Жестокость, как известно, нередко сочетается с непомерной чувствительностью и сентиментальностью, иной раз переходящей в экзальтацию. Варвара Петровна живописно описала сыну свои волнения при расставании на пристани: «В гостиной отгорожен к одному углу кабинет, с зеленью, стол письменный стоит. Скоро пришлю тебе рисунок. Вот я беру Кантемира. (Кантемиром называется деревянный porte-papier с ручкой. М.П.). Итак, беру Кантемира, пишу вчерашнего дня журнал. А потом сажусь за приятное провождение времени — ближе всех в глазах моих твой портрет. — «Здравствуй, Ваня», — говорю я и потом принимаюсь писать письма к тебе или брату до 10-ти часов. Братин портрет налево. Параллельно ему налево портрет отцов. Прямо передо мной, на маленьком пюпитре, вид петербургской набережной и отъезжающий пароход Ижора.

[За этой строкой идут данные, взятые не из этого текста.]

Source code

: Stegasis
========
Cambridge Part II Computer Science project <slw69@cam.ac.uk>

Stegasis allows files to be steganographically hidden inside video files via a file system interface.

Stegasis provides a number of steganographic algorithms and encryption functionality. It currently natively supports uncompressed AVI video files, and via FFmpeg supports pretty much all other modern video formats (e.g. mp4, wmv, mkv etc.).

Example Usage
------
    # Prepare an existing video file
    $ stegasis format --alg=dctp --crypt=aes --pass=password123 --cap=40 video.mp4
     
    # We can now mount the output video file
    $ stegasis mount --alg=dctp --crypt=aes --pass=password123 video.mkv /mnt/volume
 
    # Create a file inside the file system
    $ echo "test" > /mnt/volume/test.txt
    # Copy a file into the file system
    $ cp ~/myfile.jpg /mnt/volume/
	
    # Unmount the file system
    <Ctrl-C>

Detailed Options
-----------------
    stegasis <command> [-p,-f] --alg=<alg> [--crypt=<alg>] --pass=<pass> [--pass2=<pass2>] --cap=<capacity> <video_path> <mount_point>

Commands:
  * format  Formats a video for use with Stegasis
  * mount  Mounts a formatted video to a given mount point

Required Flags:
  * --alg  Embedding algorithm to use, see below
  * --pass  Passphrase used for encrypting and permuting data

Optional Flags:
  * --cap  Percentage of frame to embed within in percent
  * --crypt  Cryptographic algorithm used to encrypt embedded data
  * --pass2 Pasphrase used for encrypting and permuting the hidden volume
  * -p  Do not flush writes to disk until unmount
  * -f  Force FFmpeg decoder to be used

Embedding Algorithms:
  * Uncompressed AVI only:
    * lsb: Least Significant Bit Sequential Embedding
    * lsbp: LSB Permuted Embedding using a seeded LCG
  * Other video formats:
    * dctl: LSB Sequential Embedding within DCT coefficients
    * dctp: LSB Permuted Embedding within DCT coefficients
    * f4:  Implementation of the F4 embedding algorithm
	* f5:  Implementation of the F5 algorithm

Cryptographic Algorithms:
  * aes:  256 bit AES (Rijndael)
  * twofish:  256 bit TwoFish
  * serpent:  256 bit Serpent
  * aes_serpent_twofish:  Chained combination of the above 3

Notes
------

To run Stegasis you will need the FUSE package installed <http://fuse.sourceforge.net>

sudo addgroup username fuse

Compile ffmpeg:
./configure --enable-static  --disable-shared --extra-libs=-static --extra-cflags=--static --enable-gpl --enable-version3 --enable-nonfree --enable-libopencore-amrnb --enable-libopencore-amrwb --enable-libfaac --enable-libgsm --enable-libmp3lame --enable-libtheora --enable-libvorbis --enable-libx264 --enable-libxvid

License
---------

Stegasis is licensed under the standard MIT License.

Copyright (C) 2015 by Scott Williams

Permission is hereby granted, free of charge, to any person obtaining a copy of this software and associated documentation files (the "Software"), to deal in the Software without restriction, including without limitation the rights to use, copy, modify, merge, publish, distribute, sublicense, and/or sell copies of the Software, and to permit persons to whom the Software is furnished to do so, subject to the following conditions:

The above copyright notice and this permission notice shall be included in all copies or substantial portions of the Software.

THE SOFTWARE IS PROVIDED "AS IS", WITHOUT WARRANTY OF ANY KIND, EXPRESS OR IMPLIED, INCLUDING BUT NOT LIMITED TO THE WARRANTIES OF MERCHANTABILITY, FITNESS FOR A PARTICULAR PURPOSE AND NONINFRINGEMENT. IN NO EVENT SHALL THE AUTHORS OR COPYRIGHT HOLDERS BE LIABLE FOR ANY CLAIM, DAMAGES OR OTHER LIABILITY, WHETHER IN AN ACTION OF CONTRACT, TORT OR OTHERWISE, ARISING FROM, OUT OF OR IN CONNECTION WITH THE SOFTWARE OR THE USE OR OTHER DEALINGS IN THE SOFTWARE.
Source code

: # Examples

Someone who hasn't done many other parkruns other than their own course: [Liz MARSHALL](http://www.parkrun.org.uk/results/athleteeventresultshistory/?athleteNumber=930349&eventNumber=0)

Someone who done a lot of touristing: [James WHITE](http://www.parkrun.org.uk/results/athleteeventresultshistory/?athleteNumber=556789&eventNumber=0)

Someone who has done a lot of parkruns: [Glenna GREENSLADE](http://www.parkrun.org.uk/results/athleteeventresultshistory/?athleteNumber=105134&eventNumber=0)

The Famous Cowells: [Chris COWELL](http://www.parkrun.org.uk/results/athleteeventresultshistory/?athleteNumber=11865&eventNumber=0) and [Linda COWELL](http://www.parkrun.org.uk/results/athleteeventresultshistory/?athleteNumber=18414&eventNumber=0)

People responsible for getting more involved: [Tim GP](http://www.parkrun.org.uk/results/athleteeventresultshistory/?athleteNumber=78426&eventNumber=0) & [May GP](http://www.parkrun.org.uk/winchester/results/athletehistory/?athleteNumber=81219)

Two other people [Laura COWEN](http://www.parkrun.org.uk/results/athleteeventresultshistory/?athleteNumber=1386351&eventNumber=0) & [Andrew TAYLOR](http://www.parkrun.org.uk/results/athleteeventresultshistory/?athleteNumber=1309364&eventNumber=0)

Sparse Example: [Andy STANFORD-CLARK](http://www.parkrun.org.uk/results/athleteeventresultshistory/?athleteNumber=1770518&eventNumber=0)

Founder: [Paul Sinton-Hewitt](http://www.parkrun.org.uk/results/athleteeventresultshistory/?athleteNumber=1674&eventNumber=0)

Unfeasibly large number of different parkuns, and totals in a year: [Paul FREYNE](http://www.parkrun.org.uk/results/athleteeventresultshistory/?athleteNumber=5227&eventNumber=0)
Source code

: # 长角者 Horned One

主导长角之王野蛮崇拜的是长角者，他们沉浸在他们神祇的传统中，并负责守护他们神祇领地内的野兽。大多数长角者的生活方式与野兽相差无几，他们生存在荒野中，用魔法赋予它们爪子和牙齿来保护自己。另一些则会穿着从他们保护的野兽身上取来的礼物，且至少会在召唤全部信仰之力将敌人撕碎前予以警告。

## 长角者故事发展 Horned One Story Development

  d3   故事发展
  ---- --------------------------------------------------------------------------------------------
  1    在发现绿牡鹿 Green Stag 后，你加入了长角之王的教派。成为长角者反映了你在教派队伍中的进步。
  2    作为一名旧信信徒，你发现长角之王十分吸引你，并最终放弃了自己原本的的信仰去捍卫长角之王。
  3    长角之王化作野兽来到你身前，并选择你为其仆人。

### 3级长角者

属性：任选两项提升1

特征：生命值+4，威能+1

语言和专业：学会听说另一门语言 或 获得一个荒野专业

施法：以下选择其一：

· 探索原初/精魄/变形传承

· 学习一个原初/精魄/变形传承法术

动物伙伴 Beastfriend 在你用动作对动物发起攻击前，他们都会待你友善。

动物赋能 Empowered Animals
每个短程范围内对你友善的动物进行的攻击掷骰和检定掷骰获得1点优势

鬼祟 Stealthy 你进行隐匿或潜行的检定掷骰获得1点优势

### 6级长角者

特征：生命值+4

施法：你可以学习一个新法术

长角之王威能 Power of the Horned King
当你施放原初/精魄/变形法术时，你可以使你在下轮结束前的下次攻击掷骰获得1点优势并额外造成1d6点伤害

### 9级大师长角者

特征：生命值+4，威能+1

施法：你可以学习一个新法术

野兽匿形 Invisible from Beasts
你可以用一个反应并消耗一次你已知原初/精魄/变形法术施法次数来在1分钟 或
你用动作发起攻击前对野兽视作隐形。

Провожающие машут платками, шляпами… Стоят экипажи… на балконах смотрят в лорнетки. Дымится уже, зазвенел третий звонок — и мать вскрикнула, упала на колени в карете перед окошком… Пароход повернулся и полетел как птица…».
Так что невольно и подумаешь: а не здесь ли, в пароходе летящем, как птица, — истоки литературного таланта Ивана Сергеевича?
«Пожар на море» и пожар литературный
Впоследствии, вспоминая свои немецкие томления и мечтания, Тургенев записал: «Я бросился вниз головой в «немецкое» море, долженствующее очистить и возродить меня и, когда я, наконец, вынырнул из его волн…»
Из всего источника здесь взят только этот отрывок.